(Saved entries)
/---
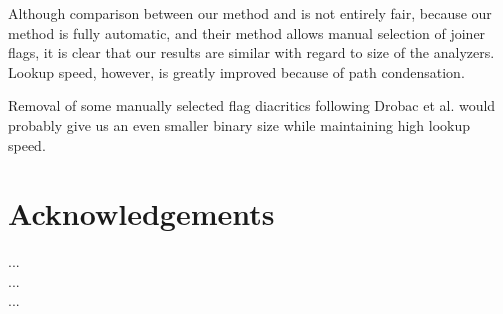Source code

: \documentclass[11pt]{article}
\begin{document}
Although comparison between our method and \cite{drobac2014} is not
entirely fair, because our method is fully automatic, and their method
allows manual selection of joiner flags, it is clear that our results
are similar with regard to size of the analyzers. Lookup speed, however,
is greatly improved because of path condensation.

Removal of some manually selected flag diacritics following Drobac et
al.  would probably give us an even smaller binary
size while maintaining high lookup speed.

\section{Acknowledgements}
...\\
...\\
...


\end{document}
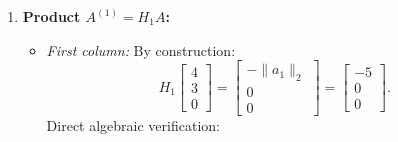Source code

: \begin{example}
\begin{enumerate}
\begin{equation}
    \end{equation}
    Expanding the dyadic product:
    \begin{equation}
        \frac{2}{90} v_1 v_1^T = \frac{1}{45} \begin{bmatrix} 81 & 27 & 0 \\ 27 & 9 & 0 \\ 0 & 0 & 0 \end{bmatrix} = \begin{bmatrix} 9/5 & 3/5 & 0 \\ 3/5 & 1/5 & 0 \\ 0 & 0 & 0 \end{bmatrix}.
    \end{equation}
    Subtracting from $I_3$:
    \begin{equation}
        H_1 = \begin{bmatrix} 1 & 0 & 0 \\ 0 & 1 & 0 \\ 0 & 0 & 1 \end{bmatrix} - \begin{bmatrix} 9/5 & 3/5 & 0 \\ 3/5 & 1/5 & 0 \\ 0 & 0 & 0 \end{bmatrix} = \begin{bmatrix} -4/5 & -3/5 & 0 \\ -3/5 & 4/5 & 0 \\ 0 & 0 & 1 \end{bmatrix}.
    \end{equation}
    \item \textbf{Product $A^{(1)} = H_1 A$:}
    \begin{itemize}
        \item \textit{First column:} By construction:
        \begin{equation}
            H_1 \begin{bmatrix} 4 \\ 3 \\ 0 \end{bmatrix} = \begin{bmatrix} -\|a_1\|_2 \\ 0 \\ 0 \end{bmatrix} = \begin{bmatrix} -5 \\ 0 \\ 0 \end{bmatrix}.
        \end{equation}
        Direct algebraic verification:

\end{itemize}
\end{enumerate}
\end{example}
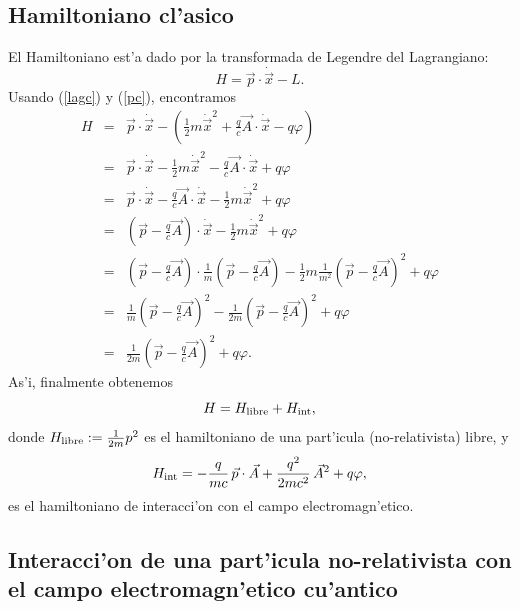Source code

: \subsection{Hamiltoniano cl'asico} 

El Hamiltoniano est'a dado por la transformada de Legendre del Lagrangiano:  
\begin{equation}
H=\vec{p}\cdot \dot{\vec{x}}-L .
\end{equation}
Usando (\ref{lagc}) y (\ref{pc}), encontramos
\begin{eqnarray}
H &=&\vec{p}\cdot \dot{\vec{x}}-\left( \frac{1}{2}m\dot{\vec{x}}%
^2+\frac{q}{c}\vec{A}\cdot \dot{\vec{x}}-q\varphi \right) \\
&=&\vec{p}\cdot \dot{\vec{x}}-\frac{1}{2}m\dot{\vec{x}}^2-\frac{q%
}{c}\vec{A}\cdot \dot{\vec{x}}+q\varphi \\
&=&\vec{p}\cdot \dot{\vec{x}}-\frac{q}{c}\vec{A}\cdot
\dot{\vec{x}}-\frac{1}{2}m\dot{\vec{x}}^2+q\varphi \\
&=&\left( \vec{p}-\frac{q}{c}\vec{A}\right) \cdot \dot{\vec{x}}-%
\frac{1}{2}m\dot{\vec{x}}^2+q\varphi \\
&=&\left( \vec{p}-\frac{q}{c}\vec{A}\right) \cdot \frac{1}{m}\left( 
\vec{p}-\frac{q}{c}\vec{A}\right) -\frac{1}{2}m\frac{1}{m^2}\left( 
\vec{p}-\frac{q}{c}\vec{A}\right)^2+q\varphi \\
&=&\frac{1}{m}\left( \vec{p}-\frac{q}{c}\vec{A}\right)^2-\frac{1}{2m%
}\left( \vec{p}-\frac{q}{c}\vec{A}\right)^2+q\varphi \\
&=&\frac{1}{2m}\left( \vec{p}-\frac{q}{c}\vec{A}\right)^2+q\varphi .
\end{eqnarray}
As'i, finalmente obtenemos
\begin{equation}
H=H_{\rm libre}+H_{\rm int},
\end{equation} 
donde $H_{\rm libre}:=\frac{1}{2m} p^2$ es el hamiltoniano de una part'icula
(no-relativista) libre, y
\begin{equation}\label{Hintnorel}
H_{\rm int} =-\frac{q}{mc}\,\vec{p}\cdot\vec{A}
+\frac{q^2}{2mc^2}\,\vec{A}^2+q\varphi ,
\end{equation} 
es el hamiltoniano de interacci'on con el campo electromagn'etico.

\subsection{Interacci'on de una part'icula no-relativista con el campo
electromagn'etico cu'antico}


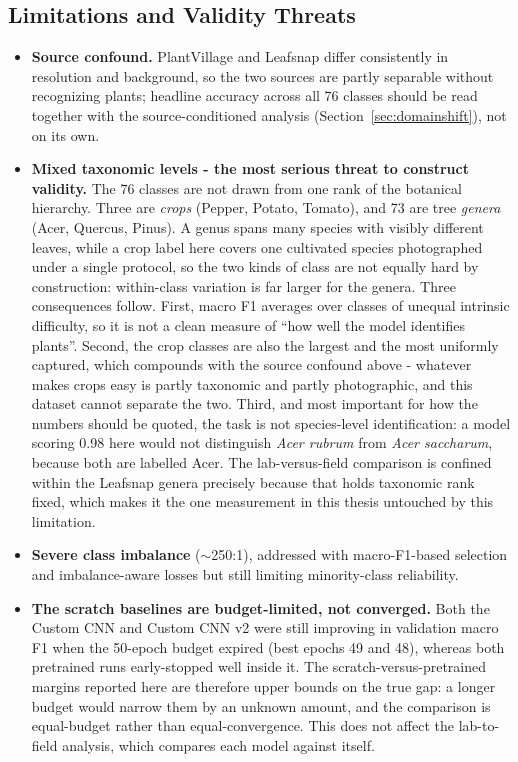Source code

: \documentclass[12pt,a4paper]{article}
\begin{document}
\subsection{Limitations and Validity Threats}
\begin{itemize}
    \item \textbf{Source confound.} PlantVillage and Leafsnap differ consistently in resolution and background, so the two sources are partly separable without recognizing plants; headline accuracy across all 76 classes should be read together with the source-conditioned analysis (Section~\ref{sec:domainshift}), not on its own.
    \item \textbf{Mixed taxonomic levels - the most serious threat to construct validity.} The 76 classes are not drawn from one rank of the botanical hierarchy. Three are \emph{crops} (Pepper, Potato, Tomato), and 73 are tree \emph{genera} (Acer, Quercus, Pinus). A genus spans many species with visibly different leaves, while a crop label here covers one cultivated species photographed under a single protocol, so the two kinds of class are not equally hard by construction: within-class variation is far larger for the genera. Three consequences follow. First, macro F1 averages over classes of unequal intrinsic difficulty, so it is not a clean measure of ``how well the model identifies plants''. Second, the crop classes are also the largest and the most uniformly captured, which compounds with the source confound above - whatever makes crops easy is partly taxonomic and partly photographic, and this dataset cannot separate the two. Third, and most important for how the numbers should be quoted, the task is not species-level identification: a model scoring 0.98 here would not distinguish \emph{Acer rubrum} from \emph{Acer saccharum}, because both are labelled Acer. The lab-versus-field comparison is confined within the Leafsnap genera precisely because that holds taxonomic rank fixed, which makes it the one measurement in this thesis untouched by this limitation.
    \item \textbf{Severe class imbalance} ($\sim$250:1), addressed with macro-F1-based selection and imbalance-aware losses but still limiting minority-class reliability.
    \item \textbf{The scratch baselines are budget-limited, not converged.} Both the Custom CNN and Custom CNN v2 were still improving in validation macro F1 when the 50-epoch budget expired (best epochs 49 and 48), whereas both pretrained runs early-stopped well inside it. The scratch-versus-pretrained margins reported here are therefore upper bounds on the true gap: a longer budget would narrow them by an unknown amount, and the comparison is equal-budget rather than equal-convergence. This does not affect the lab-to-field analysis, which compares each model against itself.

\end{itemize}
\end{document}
\---
Each line of the data that includes "method" should be copied.

Although comparison between our method and \cite{drobac2014} is not
entirely fair, because our method is fully automatic, and their method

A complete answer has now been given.